Australia’s federal government policy is now viewed as neutral instead of starkly negative thanks to a budget that promises fiscal repair.
An undercurrent of uncertainty about the strength of the U.S. economy tempered optimism and expectations among North America’s CFOs.
From a CFO’s perspective, “some of the geopolitical issues that were alarming, in particular the eurozone situation, may be less alarming now,” notes Ira Kalish, chief global economist for Deloitte. And given that global companies are obviously influenced by what happens in their home countries, those factors may be weighing more heavily this quarter.
At the same time, this seeming lull in geopolitical crises may be an opportunity to develop a clearer “road map” for future growth, says Kalish. CFOs seem to be focusing more on their longer-term prospects. Instead of citing economic uncertainty as their biggest concern this quarter, UK finance chiefs pointed to the possibility of rising interest rates; Belgium’s CFOs are worried about the competitiveness of their companies; and North America’s CFOs are greatly concerned that equity markets are overvalued.
Still, those are not the only “triggers that could reignite uncertainty,” says Kalish, adding China, the price of oil, and another possible budget crisis in the U.S. to the list. So as CFOs look ahead, he adds, “vigilance continues to be a good idea.”
In North America, CFOs remain optimistic this quarter. But while 38 percent express rising optimism about their companies’ prospects, that figure is down sharply from last quarter’s 48 percent and is the lowest level in more than two years.
Moreover their growth expectations were down dramatically: revenue growth expectations, for example, fell to 3.1 percent from 5.4 percent last quarter and now sit at their historic survey low. Similarly, earnings growth expectations fell sharply to a survey-low 6.5 percent from last quarter’s 10.6 percent. CFOs see the outlook for the broader North American economy as quite good – only slightly below where it was last quarter and their assessments of Europe rebounded substantially.
Low interest rates and a weaker Australian dollar are fueling optimism among that country’s CFOs. In addition, the federal government’s policy-making has a neutral influence on optimism this quarter, whereas last quarter two-thirds of finance chiefs felt that the influence was negative.
In this environment, CFOs’ views on their own companies’ metrics for the coming year show a number of continuing positive signs, with 71 percent forecasting increased operating cash flows and 49 percent expecting increased capital expenditures. Still, the rate of fiscal repair is seen as too slow among CFOs, even though the majority (58 percent) believes the government’s budget could have a positive impact on the economy.
CFO sentiment remains mixed across much of Europe.
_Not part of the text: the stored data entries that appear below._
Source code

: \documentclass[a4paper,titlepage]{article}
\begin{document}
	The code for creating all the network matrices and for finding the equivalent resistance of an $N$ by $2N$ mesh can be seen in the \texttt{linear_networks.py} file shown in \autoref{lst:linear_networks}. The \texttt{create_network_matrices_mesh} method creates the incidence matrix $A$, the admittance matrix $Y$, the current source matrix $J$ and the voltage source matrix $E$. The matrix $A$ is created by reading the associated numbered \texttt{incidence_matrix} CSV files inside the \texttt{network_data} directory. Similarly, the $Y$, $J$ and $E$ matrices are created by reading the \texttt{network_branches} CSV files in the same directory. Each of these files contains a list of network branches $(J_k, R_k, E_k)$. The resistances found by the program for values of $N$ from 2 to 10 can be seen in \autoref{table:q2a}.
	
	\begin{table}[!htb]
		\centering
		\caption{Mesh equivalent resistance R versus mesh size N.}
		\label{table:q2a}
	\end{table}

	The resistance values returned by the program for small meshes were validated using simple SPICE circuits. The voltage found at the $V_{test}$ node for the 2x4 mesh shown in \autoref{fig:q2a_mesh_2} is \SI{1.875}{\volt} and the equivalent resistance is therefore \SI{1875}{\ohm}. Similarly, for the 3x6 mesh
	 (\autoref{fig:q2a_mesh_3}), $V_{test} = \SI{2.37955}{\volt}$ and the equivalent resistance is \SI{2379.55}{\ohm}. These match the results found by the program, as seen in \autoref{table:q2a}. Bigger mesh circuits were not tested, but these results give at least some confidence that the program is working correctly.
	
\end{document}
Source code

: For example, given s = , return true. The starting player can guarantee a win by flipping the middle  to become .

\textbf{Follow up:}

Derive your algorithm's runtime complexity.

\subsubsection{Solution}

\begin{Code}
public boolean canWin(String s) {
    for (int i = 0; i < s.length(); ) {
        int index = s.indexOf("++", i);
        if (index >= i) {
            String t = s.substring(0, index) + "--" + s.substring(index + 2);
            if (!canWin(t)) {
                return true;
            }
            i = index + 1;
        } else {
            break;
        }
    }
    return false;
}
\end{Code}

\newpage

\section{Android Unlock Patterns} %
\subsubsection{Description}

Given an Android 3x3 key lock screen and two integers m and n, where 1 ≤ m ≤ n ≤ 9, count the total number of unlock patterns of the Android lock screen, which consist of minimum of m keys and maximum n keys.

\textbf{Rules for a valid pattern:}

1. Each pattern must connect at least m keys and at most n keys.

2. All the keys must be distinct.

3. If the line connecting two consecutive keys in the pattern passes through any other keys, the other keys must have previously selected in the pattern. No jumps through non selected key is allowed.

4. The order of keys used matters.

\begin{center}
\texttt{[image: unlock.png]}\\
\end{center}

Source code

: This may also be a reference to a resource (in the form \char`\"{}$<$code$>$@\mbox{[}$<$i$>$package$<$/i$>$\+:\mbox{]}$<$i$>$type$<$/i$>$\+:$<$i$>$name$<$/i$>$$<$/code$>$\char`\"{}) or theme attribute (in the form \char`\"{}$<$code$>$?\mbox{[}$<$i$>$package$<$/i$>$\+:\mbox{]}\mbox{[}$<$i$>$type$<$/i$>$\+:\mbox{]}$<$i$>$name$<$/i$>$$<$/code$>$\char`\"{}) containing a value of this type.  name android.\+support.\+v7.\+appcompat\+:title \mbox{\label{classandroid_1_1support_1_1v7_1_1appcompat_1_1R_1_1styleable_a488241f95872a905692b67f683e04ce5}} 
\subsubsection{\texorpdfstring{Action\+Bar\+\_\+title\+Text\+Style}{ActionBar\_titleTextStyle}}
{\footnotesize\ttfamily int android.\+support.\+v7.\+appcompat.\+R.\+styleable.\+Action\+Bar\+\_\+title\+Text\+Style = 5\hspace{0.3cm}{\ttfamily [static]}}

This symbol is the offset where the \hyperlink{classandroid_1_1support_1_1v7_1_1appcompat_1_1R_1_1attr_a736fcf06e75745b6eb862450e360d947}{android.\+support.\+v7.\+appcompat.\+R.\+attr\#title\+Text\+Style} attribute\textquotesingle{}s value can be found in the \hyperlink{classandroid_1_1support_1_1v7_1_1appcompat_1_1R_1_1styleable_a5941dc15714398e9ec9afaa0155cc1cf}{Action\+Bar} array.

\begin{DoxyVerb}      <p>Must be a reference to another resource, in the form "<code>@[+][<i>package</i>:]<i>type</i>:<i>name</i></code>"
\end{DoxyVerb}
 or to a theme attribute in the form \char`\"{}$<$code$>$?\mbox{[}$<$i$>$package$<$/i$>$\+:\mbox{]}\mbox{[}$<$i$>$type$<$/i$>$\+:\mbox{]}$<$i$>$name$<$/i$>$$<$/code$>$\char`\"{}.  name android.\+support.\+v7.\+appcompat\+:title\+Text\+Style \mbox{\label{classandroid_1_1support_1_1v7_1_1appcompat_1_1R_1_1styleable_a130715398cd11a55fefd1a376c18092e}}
In the UK, for example, optimism is apparent in CFOs’ rebounding risk appetite: up to 59 percent from a two-year low of 51 percent last quarter. Moreover, CFOs’ strategies have turned markedly more expansionary, and expectations for hiring and capital expenditure have risen close to their highest levels in five years.
The positive sentiment is shared among Belgium’s CFOs, whose outlook is bolstered by the fact that halfway through the year, 37 percent of them report their companies have performed better than what was initially budgeted. Netherland’s CFOs, on the other hand, report a slightly less optimistic outlook, but their perception of uncertainty took a positive turn: 46 percent now rate it as above normal – compared with 89 percent two years ago.
Meanwhile, Switzerland’s finance chiefs remain gloomy as they continue to adapt to the removal of the currency floor in January. And only 17 percent of Austria’s CFOs are feeling confident about economic development in their own country, while just 14 percent report increased optimism toward their companies’ prospects.